LRDtheFeministDragon · 24/06/2012 18:07

athing - AFAIK pre-speech (babbling) is recognized as a necessary stage in learning to talk. I dunno ... I'm just repeating what I've read here, but it seems fairly convincing to me.

I don't quite see how there can be an 'absolute' difference between meaningless babble and 'actual words' ... how would babies learn to talk? Obviously every 'ma' or 'da' isn't said with intent behind it - but it seems kinda unlikely any language is going to suddenly adopt 'zyblographic spectrosy' as an alternative title for 'mum', or that if it did, many babies would quickly get their tongues around it.

lisaro · 24/06/2012 18:15

It's not actually changing your name. It's about your child using the description of what you are. But to counter your OP, what about fathers? How is this a feminist issue?

AThingInYourLife · 24/06/2012 18:43

Of course it's a necessary stage in learning to talk. Confused

But it doesn't mean anything and it bears very little relationship to the first words children say.

There is no reason why babbling should be followed by "Mummy" any more than it should be followed by "Doris". In reality it's most likely to be followed by "apple" or "Peppa".

And, as I said, it takes toddlers longer to need a term for their mother (extension of self) thaOT or other people. So it really doesn't need to be that easy to say.

garlicbum · 24/06/2012 18:48

I'm just doing this because I like the topic and am putting off some household work ... I'm completely uninvested!

I've known more than a few children who call their parents by their given names. Not a soul has ever thought it weird, and the children are aware that "your mummy" means Jane the female parent.

Maybe it could be thought a feminist issue because of a woman's identity being so bound up in her existence as a mother? Perhaps it is more important for a child to use HER given name - or, at least, for her to use it - to ward off the danger of being subsumed by "Mummy". Maybe it's not so for dads, who are John about 80% of the time and become Daddy exclusively for the children.
Just a ramble.

LRDtheFeministDragon · 24/06/2012 19:02

Perhaps you're right, athing. It was just a reflection of what I've read.

My experience is pretty limited so I'm probably wrong!

PosieParker · 24/06/2012 19:22

Mummy is not a feminist/anti feminist thing. Most people object to children calling their only Mummy and Daddy by their actual names, it's weird and takes something away from a child that noone else can give.

chipmonkey · 24/06/2012 19:51

duchesse, my MIL does that thing where she calls me "Mammy" in the third person to one of the kids. It drives me nuts! Not only that but she has this way of saying it...... She used to live in England and I think she actually thinks being English is superior to being Irish. So she sort of merges "Mummy" and "Mammy" to an odd kind of "Mommy" which is not English or Irish or even American. I would rather listen to nails being scraped on a blackboard!

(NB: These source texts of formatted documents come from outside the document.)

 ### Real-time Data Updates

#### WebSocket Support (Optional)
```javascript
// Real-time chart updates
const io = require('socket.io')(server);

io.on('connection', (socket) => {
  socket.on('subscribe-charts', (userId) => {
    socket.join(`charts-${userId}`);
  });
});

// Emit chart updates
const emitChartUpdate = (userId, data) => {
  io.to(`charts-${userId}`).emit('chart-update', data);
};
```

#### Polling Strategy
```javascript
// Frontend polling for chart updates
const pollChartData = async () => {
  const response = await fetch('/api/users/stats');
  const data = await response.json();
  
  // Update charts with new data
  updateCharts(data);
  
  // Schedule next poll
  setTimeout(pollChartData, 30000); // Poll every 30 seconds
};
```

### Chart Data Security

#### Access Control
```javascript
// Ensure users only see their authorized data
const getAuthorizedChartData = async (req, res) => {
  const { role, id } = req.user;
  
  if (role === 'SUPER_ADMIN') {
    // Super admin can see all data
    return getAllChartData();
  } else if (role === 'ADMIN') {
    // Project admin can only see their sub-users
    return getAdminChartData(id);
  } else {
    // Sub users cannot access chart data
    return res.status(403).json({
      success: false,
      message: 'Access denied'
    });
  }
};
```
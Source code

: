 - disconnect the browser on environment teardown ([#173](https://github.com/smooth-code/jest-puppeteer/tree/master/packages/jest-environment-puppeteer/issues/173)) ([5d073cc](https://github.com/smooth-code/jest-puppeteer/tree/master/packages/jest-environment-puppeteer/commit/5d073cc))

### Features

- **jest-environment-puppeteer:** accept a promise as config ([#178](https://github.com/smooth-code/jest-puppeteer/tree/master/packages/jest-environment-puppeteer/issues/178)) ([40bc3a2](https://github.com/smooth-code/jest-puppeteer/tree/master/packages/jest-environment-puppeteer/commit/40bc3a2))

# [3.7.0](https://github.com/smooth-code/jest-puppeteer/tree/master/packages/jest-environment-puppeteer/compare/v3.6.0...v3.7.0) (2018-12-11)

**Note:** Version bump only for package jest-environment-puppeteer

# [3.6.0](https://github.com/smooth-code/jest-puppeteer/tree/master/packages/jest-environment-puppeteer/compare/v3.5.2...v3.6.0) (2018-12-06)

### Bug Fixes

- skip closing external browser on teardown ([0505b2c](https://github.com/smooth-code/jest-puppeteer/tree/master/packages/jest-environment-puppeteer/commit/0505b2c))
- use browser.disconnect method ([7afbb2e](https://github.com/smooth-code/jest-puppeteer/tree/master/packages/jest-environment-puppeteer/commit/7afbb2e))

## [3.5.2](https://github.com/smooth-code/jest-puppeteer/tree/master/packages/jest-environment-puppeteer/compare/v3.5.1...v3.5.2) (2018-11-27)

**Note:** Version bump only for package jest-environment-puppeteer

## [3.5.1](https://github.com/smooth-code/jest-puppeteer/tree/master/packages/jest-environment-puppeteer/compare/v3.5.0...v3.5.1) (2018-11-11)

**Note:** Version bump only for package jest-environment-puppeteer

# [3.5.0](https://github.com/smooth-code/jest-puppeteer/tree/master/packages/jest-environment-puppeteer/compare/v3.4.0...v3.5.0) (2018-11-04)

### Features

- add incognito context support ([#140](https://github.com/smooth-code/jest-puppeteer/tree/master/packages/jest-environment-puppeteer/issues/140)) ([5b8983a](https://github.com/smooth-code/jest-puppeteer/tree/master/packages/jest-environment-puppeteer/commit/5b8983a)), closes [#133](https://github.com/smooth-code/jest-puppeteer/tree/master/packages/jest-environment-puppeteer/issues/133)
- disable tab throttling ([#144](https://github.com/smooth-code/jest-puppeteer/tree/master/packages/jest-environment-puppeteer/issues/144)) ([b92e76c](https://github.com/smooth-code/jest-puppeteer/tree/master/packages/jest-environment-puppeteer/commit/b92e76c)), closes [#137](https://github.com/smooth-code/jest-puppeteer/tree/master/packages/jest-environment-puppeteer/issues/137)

AThing, they all call me "Mammy" but when ds1 is talking to me in front of his friends, he calls me "Mum"!

Ragwort · 24/06/2012 19:58

But we don't call our son or daughter, 'son' or 'daughter' do we Confused so why does it have to shape the relationship?

My DS often calls me by my christian name and I am perfectly happy with that although one or two people raise their eyebrows at it - I genuinely don't understand why it offends people, I rarely call my 80 year old mother 'mum' or 'mummy', particularly if we are out in public Grin.

SardineQueen · 24/06/2012 20:19

I also thought that the names for parents around the world are the sounds that young children find it easiest to make and are more in line with the sort of sounds they make when trying to talk.

I do think mama and dada (or umma and gaga or whatever) are easier for young children than doris or apple. My DD2 is very slow to get on with talking and she can say ummy and gaga, but she can't pronounce her sister's name at all (it is not terribly difficult).

OK it's a sample of 2 Grin but I'm sure I have read it on here as well.